People who buy them have no idea what ingredients went into them. The
mixtures can lead to psychotic episodes, hallucinations and,
occasionally, death.

Compounding the problem is the ease with which the drugs can be made
or altered. Authorities no sooner declare a substance illegal than the
chemists tweak it so the new compound is different enough to be legal.

Canada had been a popular place to make ecstasy because it was not
illegal to possess the raw materials. When the law was tightened in
2011, manufacturers turned to compounds that had similar effects but
different chemistry.

New Zealanders hope they can reduce the risks by making the new drugs
legal, so their manufacture can be controlled to ensure quality.

While it is easy to understand their concern, opening the door to more
drugs is not the way to solve the problem. Assessing each drug,
determining its dangers, setting out manufacturing regulations and
policing those regulations would be a mammoth job.

Legal drugs go through exhaustive and time-consuming testing and
approval processes. The designer drugs would have to go through
similar procedures to ensure their safety. Users are not going to
wait, and the criminals will be happy to fill the demand while Health
Canada or some other agency is toiling through the approval process.

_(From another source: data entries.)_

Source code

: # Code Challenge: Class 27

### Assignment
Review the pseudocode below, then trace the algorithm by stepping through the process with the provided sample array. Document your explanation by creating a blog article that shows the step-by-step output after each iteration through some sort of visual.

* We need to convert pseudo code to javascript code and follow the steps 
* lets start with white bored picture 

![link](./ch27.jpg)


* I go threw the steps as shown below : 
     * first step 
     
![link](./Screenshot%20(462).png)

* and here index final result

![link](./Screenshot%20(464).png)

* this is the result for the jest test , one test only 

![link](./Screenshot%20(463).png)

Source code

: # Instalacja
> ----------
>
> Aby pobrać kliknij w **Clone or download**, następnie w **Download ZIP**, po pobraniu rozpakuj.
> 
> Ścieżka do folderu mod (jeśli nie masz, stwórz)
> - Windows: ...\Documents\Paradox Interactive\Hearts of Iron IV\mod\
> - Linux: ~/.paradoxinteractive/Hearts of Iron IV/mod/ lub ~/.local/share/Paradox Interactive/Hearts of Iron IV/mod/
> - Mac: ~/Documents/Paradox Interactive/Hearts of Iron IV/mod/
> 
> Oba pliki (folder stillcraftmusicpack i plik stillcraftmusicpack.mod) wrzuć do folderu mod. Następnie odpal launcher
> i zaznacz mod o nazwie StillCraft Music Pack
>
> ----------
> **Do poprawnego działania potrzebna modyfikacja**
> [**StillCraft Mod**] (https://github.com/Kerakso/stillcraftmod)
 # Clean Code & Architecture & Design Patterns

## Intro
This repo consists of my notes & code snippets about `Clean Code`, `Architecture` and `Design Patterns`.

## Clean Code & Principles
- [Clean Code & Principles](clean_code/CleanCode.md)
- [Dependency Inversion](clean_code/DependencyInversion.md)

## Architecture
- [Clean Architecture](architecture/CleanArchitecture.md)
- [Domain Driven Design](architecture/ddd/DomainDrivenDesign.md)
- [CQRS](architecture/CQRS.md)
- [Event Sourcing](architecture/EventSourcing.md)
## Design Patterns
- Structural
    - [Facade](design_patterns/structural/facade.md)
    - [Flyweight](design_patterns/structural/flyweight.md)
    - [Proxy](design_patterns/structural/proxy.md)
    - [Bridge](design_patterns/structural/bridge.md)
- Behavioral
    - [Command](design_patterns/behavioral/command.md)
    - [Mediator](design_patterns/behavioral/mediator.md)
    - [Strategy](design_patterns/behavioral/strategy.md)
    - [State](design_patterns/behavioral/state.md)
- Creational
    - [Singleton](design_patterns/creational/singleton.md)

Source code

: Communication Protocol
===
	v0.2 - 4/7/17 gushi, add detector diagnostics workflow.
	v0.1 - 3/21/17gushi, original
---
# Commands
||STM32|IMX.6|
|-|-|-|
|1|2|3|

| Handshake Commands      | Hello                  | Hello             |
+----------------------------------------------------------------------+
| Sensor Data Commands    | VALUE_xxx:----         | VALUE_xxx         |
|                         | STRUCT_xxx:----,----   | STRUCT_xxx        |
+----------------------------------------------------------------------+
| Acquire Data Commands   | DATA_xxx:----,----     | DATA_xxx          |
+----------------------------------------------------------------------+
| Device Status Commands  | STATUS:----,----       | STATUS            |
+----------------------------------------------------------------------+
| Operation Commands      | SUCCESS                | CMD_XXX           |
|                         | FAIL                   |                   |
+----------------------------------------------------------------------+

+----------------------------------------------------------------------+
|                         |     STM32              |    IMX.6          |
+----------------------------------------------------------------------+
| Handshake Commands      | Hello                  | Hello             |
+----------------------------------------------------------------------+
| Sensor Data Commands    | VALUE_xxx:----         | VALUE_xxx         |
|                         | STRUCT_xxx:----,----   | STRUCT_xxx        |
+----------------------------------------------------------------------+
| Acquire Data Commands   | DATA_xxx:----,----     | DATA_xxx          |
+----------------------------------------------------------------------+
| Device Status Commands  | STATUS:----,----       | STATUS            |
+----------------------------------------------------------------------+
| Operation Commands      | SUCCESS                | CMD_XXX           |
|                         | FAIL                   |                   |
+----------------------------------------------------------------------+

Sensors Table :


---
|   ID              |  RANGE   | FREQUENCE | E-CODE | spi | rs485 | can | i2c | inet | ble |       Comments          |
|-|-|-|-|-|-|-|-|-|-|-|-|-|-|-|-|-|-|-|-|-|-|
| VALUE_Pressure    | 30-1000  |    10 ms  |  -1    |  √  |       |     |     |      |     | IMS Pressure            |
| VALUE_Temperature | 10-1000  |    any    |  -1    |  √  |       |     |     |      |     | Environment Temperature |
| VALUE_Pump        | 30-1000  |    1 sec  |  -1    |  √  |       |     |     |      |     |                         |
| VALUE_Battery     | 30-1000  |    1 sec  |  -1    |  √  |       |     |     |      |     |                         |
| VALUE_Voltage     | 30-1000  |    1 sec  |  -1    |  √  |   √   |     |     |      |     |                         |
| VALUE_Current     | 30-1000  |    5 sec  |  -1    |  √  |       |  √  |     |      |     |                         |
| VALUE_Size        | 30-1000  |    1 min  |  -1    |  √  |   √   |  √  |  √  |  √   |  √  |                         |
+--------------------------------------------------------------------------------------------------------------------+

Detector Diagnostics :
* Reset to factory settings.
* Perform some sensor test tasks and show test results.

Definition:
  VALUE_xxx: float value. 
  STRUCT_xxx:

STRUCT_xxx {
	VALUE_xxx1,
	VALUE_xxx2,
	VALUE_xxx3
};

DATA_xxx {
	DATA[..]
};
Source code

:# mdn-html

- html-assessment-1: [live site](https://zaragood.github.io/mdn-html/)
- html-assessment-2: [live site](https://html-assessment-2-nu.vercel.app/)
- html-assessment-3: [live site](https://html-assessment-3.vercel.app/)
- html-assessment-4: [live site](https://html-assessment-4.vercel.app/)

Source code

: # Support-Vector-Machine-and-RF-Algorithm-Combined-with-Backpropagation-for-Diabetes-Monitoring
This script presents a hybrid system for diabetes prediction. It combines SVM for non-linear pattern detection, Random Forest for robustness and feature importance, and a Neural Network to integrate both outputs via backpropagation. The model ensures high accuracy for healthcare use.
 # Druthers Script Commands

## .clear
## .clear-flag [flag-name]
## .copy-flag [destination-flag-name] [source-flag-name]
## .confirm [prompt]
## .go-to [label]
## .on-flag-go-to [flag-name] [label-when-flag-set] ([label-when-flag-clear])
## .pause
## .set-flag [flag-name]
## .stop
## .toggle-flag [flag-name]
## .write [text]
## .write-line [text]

Individuals and families already suffer from the misery created by
both illegal drugs and legal substances such as alcohol. To suggest
that we should accept these drugs because we accept alcohol is not
helpful. Alcohol causes tremendous damage in our society; we struggle
constantly to deal with drunk driving, violence, health problems,
domestic troubles.

Alcohol, however, has been so deeply woven into societies around the
world for thousands of years that prohibiting it has become
impossible, as the United States discovered. We accept its heavy price
because most of us like it and - short of a massive shift in societal
attitudes - there's nothing we can do to get rid of it.

The designer drugs are new enough that we don't have to accept them as
inevitable - and we don't have to give them the stamp of approval that
comes with legalization.

Drug use is one of the most complex problems facing modern
societies.

Decriminalization of marijuana makes sense, but that doesn't mean
legalization of other drugs must follow. No matter how many drugs are
made legal, there will always be illegal ones, as manufacturers strive
to make money by offering new thrills to the willing and the gullible.

Most drugs can be hazardous. Ecstasy alone kills 10 to 24 people a
year in B.C.

Those who oppose the war on drugs believe it should be treated as a
health issue, not a law enforcement one. They are right, but that just
proves psychoactive drugs are not benign. They are dangerous, and we
must not pretend otherwise to ourselves or our children.

- - This editorial originally appeared in the Times Colonist.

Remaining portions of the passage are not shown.